START RECORDS FOR THE TASK

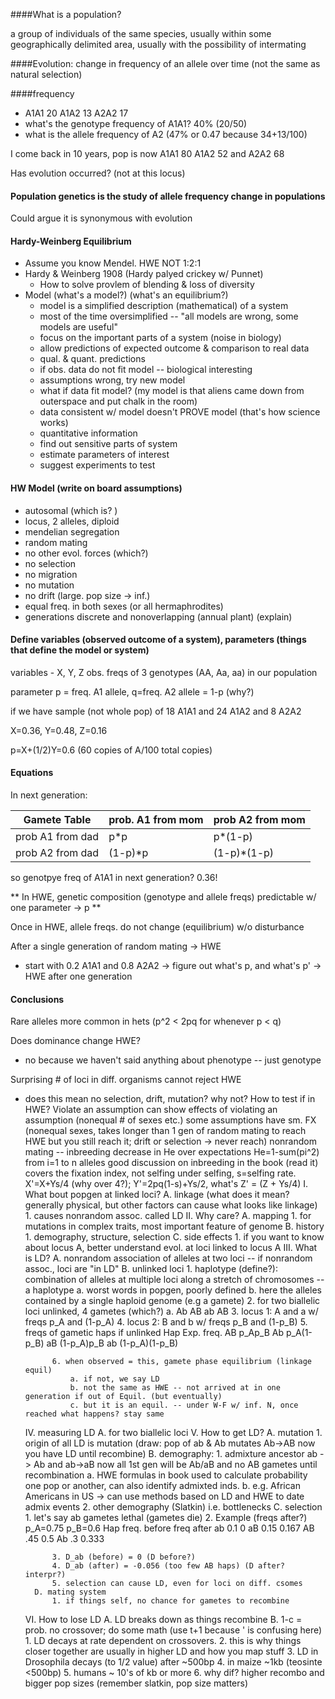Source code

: 
####What is a population?

a group of individuals of the same species, usually within some geographically delimited area, usually with the possibility of intermating

####Evolution: 
change in frequency of an allele over time (not the same as natural selection)

####frequency 

- A1A1 20 A1A2 13 A2A2 17
- what's the genotype frequency of A1A1? 40% (20/50)
- what is the allele frequency of A2 (47% or 0.47 because 34+13/100)
    
I come back in 10 years, pop is now A1A1 80 A1A2 52 and A2A2 68 

Has evolution occurred? (not at this locus)

#### Population genetics is the study of allele frequency change in populations

Could argue it is synonymous with evolution

#### Hardy-Weinberg Equilibrium

- Assume you know Mendel.  HWE NOT 1:2:1
- Hardy & Weinberg 1908 (Hardy palyed crickey w/ Punnet)
	- How to solve provlem of blending & loss of diversity
- Model (what's a model?) (what's an equilibrium?)
	- model is a simplified description (mathematical) of a system
	- most of the time oversimplified -- "all models are wrong, some models are useful"
	- focus on the important parts of a system (noise in biology)
	- allow predictions of expected outcome & comparison to real data
	- qual. & quant. predictions
	- if obs. data do not fit model -- biological interesting
	- assumptions wrong, try new model
	- what if data fit model? (my model is that aliens came down from outerspace and put chalk in the room)
	- data  consistent w/ model doesn't PROVE model (that's how science works)
	- quantitative information
	- find out sensitive parts of system
	- estimate parameters of interest
	- suggest experiments to test


#### HW Model (write on board assumptions)

- autosomal (which is? )
- locus, 2 alleles, diploid 
- mendelian segregation
- random mating
- no other evol. forces (which?)
- no selection
- no migration
- no mutation
- no drift (large. pop size -> inf.)
- equal freq. in both sexes (or all hermaphrodites)
- generations discrete and nonoverlapping (annual plant) (explain)

#### Define variables (observed outcome of a system), parameters (things that define the model or system)

variables - X, Y, Z obs. freqs of 3 genotypes (AA, Aa, aa) in our population

parameter p = freq. A1 allele, q=freq. A2 allele = 1-p (why?)

if we have sample (not whole pop) of 18 A1A1 and 24 A1A2 and 8 A2A2

X=0.36, Y=0.48, Z=0.16

p=X+(1/2)Y=0.6 (60 copies of A/100 total copies)

#### Equations
 
In next generation:

Gamete Table | prob. A1 from mom | prob A2 from mom
--- | --- | ---
prob A1 from dad | p\*p | p\*(1-p)  
prob A2 from dad | (1-p)\*p | (1-p)\*(1-p) 

so genotpye freq of A1A1 in next generation? 0.36!

** In HWE, genetic composition (genotype and allele freqs) predictable w/ one parameter -> p **
            
Once in HWE, allele freqs. do not change (equilibrium) w/o disturbance

After a single generation of random mating -> HWE

- start with 0.2 A1A1 and 0.8 A2A2 -> figure out what's p, and what's p' -> HWE after one generation

#### Conclusions

Rare alleles more common in hets (p^2 < 2pq for whenever p < q)

Does dominance change HWE?
- no because we haven't said anything about phenotype -- just genotype
            
Surprising # of loci in diff. organisms cannot reject HWE 
- does this mean no selection, drift, mutation?  why not?
    How to test if in HWE?
    Violate an assumption
        can show effects of violating an assumption (nonequal # of sexes etc.)
        some assumptions have sm. FX (nonequal sexes, takes longer than 1 gen of random mating to reach HWE but you still reach it; drift or selection -> never reach)
        nonrandom mating -- inbreeding
            decrease in He over expectations
                He=1-sum(pi^2) from i=1 to n alleles
            good discussion on inbreeding in the book (read it)
                covers the fixation index, not selfing
            under selfing, s=selfing rate. X'=X+Ys/4 (why over 4?); Y'=2pq(1-s)+Ys/2, what's Z' = (Z + Ys/4)
    I. What bout popgen at linked loci?
        A. linkage (what does it mean? generally physical, but other factors can cause what looks like linkage)
            1. causes nonrandom assoc. called LD
    II. Why care?
        A.  mapping 
            1. for mutations in complex traits, most important feature of genome
        B. history
            1. demography, structure, selection 
        C. side effects
            1. if you want to know about locus A, better understand evol. at loci linked to locus A
    III. What is LD?
        A. nonrandom association of alleles at two loci -- if nonrandom assoc., loci are "in LD"
        B. unlinked loci
            1. haplotype  (define?): combination of alleles at multiple loci along a stretch of chromosomes -- a haplotype
                a. worst words in popgen, poorly defined
                b. here the alleles contained by a single haploid genome (e.g a gamete)
            2. for two biallelic loci unlinked, 4 gametes (which?)
                a. Ab AB ab AB
            3. locus 1: A and a w/ freqs p_A and (1-p_A)
            4. locus 2: B and b w/ freqs p_B and (1-p_B)
            5. freqs of gametic haps if unlinked
Hap
Exp. freq.
AB
p_Ap_B
Ab
p_A(1-p_B)
aB
(1-p_A)p_B
ab
(1-p_A)(1-p_B)

            6. when observed = this, gamete phase equilibrium (linkage equil)
                a. if not, we say LD
                b. not the same as HWE -- not arrived at in one generation if out of Equil. (but eventually)
                c. but it is an equil. -- under W-F w/ inf. N, once reached what happens? stay same 
    IV. measuring LD
        A. for two biallelic loci
    V. How to get LD?
        A. mutation 
            1. origin of all LD is mutation (draw: pop of ab & Ab mutates Ab->AB now you have LD until recombine)
        B. demography:
            1. admixture ancestor ab -> Ab and ab->aB  now all 1st gen will be Ab/aB and no AB gametes until recombination
                a. HWE formulas in book used to calculate probability one pop or another, can also identify admixted inds.
                b. e.g. African Americans in US -> can use methods based on LD and HWE to date admix events
            2. other demography (Slatkin) i.e. bottlenecks
        C. selection
            1. let's say ab gametes lethal (gametes die)
            2. Example  (freqs after?) p_A=0.75 p_B=0.6
Hap
freq. before
freq after
ab
0.1
0
aB
0.15
0.167
AB
.45
0.5
Ab
.3
0.333

            3. D_ab (before) = 0 (D before?)
            4. D_ab (after) = -0.056 (too few AB haps) (D after? interpr?)
            5. selection can cause LD, even for loci on diff. csomes
        D. mating system
            1. if things self, no chance for gametes to recombine
    VI. How to lose LD
        A. LD breaks down as things recombine
        B. 1-c = prob. no crossover; do some math (use t+1 because ' is confusing here)
            1. LD decays at rate dependent on crossovers. 
            2. this is why things closer together are usually in higher LD and how you map stuff
            3. LD in Drosophila decays (to 1/2 value) after ~500bp
            4. in maize ~1kb (teosinte <500bp)
            5. humans ~ 10's of kb or more
            6. why dif?  higher recombo and bigger pop sizes (remember slatkin, pop size matters)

END RECORDS FOR THE TASK

PROBLEM TO WORK ON
With the pictures set aside, copy each line above as written.

FINISHED EXERCISE
Source code

: 
####What is a population?

a group of individuals of the same species, usually within some geographically delimited area, usually with the possibility of intermating

####Evolution: 
change in frequency of an allele over time (not the same as natural selection)

####frequency 

- A1A1 20 A1A2 13 A2A2 17
- what's the genotype frequency of A1A1? 40% (20/50)
- what is the allele frequency of A2 (47% or 0.47 because 34+13/100)
    
I come back in 10 years, pop is now A1A1 80 A1A2 52 and A2A2 68 

Has evolution occurred? (not at this locus)

#### Population genetics is the study of allele frequency change in populations

Could argue it is synonymous with evolution

#### Hardy-Weinberg Equilibrium

- Assume you know Mendel.  HWE NOT 1:2:1
- Hardy & Weinberg 1908 (Hardy palyed crickey w/ Punnet)
	- How to solve provlem of blending & loss of diversity
- Model (what's a model?) (what's an equilibrium?)
	- model is a simplified description (mathematical) of a system
	- most of the time oversimplified -- "all models are wrong, some models are useful"
	- focus on the important parts of a system (noise in biology)
	- allow predictions of expected outcome & comparison to real data
	- qual. & quant. predictions
	- if obs. data do not fit model -- biological interesting
	- assumptions wrong, try new model
	- what if data fit model? (my model is that aliens came down from outerspace and put chalk in the room)
	- data  consistent w/ model doesn't PROVE model (that's how science works)
	- quantitative information
	- find out sensitive parts of system
	- estimate parameters of interest
	- suggest experiments to test


#### HW Model (write on board assumptions)

- autosomal (which is? )
- locus, 2 alleles, diploid 
- mendelian segregation
- random mating
- no other evol. forces (which?)
- no selection
- no migration
- no mutation
- no drift (large. pop size -> inf.)
- equal freq. in both sexes (or all hermaphrodites)
- generations discrete and nonoverlapping (annual plant) (explain)

#### Define variables (observed outcome of a system), parameters (things that define the model or system)

variables - X, Y, Z obs. freqs of 3 genotypes (AA, Aa, aa) in our population

parameter p = freq. A1 allele, q=freq. A2 allele = 1-p (why?)

if we have sample (not whole pop) of 18 A1A1 and 24 A1A2 and 8 A2A2

X=0.36, Y=0.48, Z=0.16

p=X+(1/2)Y=0.6 (60 copies of A/100 total copies)

#### Equations
 
In next generation:

Gamete Table | prob. A1 from mom | prob A2 from mom
--- | --- | ---
prob A1 from dad | p\*p | p\*(1-p)  
prob A2 from dad | (1-p)\*p | (1-p)\*(1-p) 

so genotpye freq of A1A1 in next generation? 0.36!

** In HWE, genetic composition (genotype and allele freqs) predictable w/ one parameter -> p **
            
Once in HWE, allele freqs. do not change (equilibrium) w/o disturbance

After a single generation of random mating -> HWE

- start with 0.2 A1A1 and 0.8 A2A2 -> figure out what's p, and what's p' -> HWE after one generation

#### Conclusions

Rare alleles more common in hets (p^2 < 2pq for whenever p < q)

Does dominance change HWE?
- no because we haven't said anything about phenotype -- just genotype
            
Surprising # of loci in diff. organisms cannot reject HWE 
- does this mean no selection, drift, mutation?  why not?
    How to test if in HWE?
    Violate an assumption
        can show effects of violating an assumption (nonequal # of sexes etc.)
        some assumptions have sm. FX (nonequal sexes, takes longer than 1 gen of random mating to reach HWE but you still reach it; drift or selection -> never reach)
        nonrandom mating -- inbreeding
            decrease in He over expectations
                He=1-sum(pi^2) from i=1 to n alleles
            good discussion on inbreeding in the book (read it)
                covers the fixation index, not selfing
            under selfing, s=selfing rate. X'=X+Ys/4 (why over 4?); Y'=2pq(1-s)+Ys/2, what's Z' = (Z + Ys/4)
    I. What bout popgen at linked loci?
        A. linkage (what does it mean? generally physical, but other factors can cause what looks like linkage)
            1. causes nonrandom assoc. called LD
    II. Why care?
        A.  mapping 
            1. for mutations in complex traits, most important feature of genome
        B. history
            1. demography, structure, selection 
        C. side effects
            1. if you want to know about locus A, better understand evol. at loci linked to locus A
    III. What is LD?
        A. nonrandom association of alleles at two loci -- if nonrandom assoc., loci are "in LD"
        B. unlinked loci
            1. haplotype  (define?): combination of alleles at multiple loci along a stretch of chromosomes -- a haplotype
                a. worst words in popgen, poorly defined
                b. here the alleles contained by a single haploid genome (e.g a gamete)
            2. for two biallelic loci unlinked, 4 gametes (which?)
                a. Ab AB ab AB
            3. locus 1: A and a w/ freqs p_A and (1-p_A)
            4. locus 2: B and b w/ freqs p_B and (1-p_B)
            5. freqs of gametic haps if unlinked
Hap
Exp. freq.
AB
p_Ap_B
Ab
p_A(1-p_B)
aB
(1-p_A)p_B
ab
(1-p_A)(1-p_B)

            6. when observed = this, gamete phase equilibrium (linkage equil)
                a. if not, we say LD
                b. not the same as HWE -- not arrived at in one generation if out of Equil. (but eventually)
                c. but it is an equil. -- under W-F w/ inf. N, once reached what happens? stay same 
    IV. measuring LD
        A. for two biallelic loci
    V. How to get LD?
        A. mutation 
            1. origin of all LD is mutation (draw: pop of ab & Ab mutates Ab->AB now you have LD until recombine)
        B. demography:
            1. admixture ancestor ab -> Ab and ab->aB  now all 1st gen will be Ab/aB and no AB gametes until recombination
                a. HWE formulas in book used to calculate probability one pop or another, can also identify admixted inds.
                b. e.g. African Americans in US -> can use methods based on LD and HWE to date admix events
            2. other demography (Slatkin) i.e. bottlenecks
        C. selection
            1. let's say ab gametes lethal (gametes die)
            2. Example  (freqs after?) p_A=0.75 p_B=0.6
Hap
freq. before
freq after
ab
0.1
0
aB
0.15
0.167
AB
.45
0.5
Ab
.3
0.333

            3. D_ab (before) = 0 (D before?)
            4. D_ab (after) = -0.056 (too few AB haps) (D after? interpr?)
            5. selection can cause LD, even for loci on diff. csomes
        D. mating system
            1. if things self, no chance for gametes to recombine
    VI. How to lose LD
        A. LD breaks down as things recombine
        B. 1-c = prob. no crossover; do some math (use t+1 because ' is confusing here)
            1. LD decays at rate dependent on crossovers. 
            2. this is why things closer together are usually in higher LD and how you map stuff
            3. LD in Drosophila decays (to 1/2 value) after ~500bp
            4. in maize ~1kb (teosinte <500bp)
            5. humans ~ 10's of kb or more
            6. why dif?  higher recombo and bigger pop sizes (remember slatkin, pop size matters)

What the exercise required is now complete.